We felt it only proper to celebrate New Years on the beach, so we left Panaji for Arambol, one of the northern most beaches in the State. Goa is the stuff of legends, with the hippies first discovering its pleasures in the 60s and the ravers reinventing it as “Disco Valley” in the 80s and 90s. Some of that legend has turned to dust, with hotels catering to packaged tourists buying up the prime real estate and the government imposing a ban on loud music after 10 pm. But, it still seems to draw in the crowds around the holidays and Arambol, at least, still retains much of the relaxed vibe that attracted new agers long ago.
We rented a simple bungalow near the cliffs and spent our days wandering the beach with the resident cows. Every five feet we came across aging hippies building sand castles with their naked flower children, dreaded college drop outs practicing poi, yogis doing handstands or loners listening to Ipods and dancing with themselves in the surf. And then there were the groups of young Indian guys, dressed in jeans and loafers, who were clearly using their lunch break to scope out western women in bikinis. It was humanity its quirkiest and it provided near constant entertainment.

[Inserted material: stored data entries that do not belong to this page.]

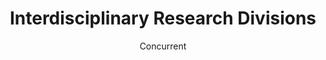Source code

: ---
# A "Meet the Team" section created with the People widget.
# This section displays people from `content/authors/` which belong to the `user_groups` below.

widget: people_red  # See https://sourcethemes.com/academic/docs/page-builder/
headless: true  # This file represents a page section.
active: true  # Activate this widget? true/false
weight: 40  # Order that this section will appear.

title: "Inter&shy;disciplinary Research Divisions"
subtitle: "Concurrent"
  
advanced:
 # Custom CSS. 
 css_style: ""
 # CSS class.
 css_class: ""

people:
  - name: "Division of Health Science"
    field: 
      - name: ""
        staff:
          - name: "Atsushi Kumanogou, Kohji Nishida"
            dept: "Grad. Sch. Med."
          - name: "Takefumi Doi"
            dept: "Grad. Sch. Pharm."
          - name: "Seiji Takashima"
            dept: "Grad. Sch. FBS."
          - name: "Tetsuya Iida"
            dept: "RIMD"
  - name: "Division of Bioscience"
    field: 
      - name: ""
        staff:
          - name: "Jun Hatazawa"
            dept: "Grad. Sch. Med."
          - name: "Hitoshi Hashimoto"
            dept: "Grad. Sch. Pharm."
          - name: "Masaru Ishii, Masahiro Ueda"
            dept: "Grad. Sch. FBS."
          - name: "Takeharu Nagai"
            dept: "ISIR"
          - name: "Junichi Takagi"
            dept: "IPR"
  - name: "Division of Cognitive Neuroscience"
    field: 
      - name: ""
        staff:
          - name: "Minoru Asada"
            dept: "Grad. Sch. Eng."
          - name: "Hiroshi Ishiguro, Yuichiro Yoshikawa (collabo), Kohei Ogawa (collabo), Yoshihiro Nakata (collabo)"
            dept: "Grad. Sch. Eng. Sci."
  - name: "Division of Human-Centric System Design"
    field: 
      - name: ""
        staff:
          - name: "Toru Kikkawa"
            dept: "Grad. Sch. HUS."
          - name: "Ken Nakata"
            dept: "Grad. Sch. Med."
  - name: "Division of Smart System"
    field: 
      - name: ""
        staff:
          - name: "Yoshiyuki Shimoda"
            dept: "Grad. Sch. Eng."
  - name: "Division of Material Design"
    field: 
      - name: ""
        staff:
          - name: "Mitsutaka Okumura"
            dept: "Grad. Sch. Sci."
          - name: "Takayoshi Nakano"
            dept: "Grad. Sch. Eng."
          - name: "Tamio Oguchi"
            dept: "Soushyuu Kirihara"
  - name: "Division of Smart System"
    field: 
      - name: ""
        staff:
          - name: "Yoshiyuki Shimoda"
            dept: "Grad. Sch. Eng."
  - name: "Division of Photonics and Quantum Systems"
    field: 
      - name: ""
        staff:
          - name: "Ryousuke Kodama"
            dept: "Grad. Sch. Eng."
          - name: "Yasushi Inoue"
            dept: "Grad. Sch. FBS"
  - name: "Division of Smart System"
    field: 
      - name: ""
        staff:
          - name: "Yoshiyuki Shimoda"
            dept: "Grad. Sch. Eng."
  - name: "Division of Living Archives"
    field: 
      - name: ""
        staff:
          - name: "Yasushi Nagata, Yutaka Fujioka"
            dept: "Grad. Sch. Lett."
          - name: "Shinji Fujimoto"
            dept: "Grad. Sch. Eng."
          - name: "Maki Miyake, Satoshi Tabatake, Takao Fujikawa"
            dept: "Grad. Sch. Lang."

---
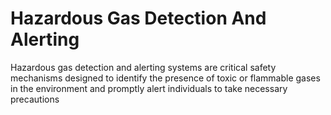 # Hazardous Gas Detection And Alerting
Hazardous gas detection and alerting systems are critical safety mechanisms designed to identify the presence of toxic or flammable gases in the environment and promptly alert individuals to take necessary precautions
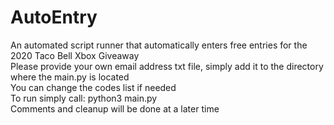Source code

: # AutoEntry
An automated script runner that automatically enters free entries for the 2020 Taco Bell Xbox Giveaway<br/> 
Please provide your own email address txt file, simply add it to the directory where the main.py is located<br/> 
You can change the codes list if needed<br/> 
To run simply call: python3 main.py<br/> 
Comments and cleanup will be done at a later time
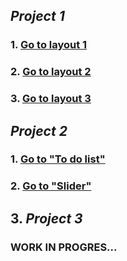 
## *Project 1* 
### 1. [Go to layout 1](https://infoshareacademy.github.io/jfddr2-projects-jozef-wolf/layout1/index.html)

### 2. [Go to layout 2](https://infoshareacademy.github.io/jfddr2-projects-jozef-wolf/layout2/index.html)

### 3. [Go to layout 3](https://infoshareacademy.github.io/jfddr2-projects-jozef-wolf/layout3/index.html)

## *Project 2* 

### 1. [Go to "To do list"](https://infoshareacademy.github.io/jfddr2-projects-jozef-wolf/project2/to-do-list/index.html)

### 2. [Go to "Slider"](https://infoshareacademy.github.io/jfddr2-projects-jozef-wolf/project2/slide-show/index.html)

## 3. *Project 3*

### WORK IN PROGRES...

We took a small break from the time warp to join the 21st century for the Sunburn Electronic Music Festival on Calangute beach, followed by the BLive party at the Sinquerim helipad later that night. Even though Carl Cox was the headliner, the crowds consisted of many more Indians than vacationing Brits. It was fascinating to watch the juxtaposition of traditional and emerging culture, with some of the young Indians clearly feeling excited, but also a little awkward to be taking part in something so far removed from their everyday lives for the holiday weekend.
On New Year’s Eve we had a great dinner and then hit a few hilarious dance parties along the beach front. At midnight, we went for a dip in the ocean, taking in the fireworks shows on both ends of what seemed to be an endless stretch of sand. It was pretty epic, if I do say so myself.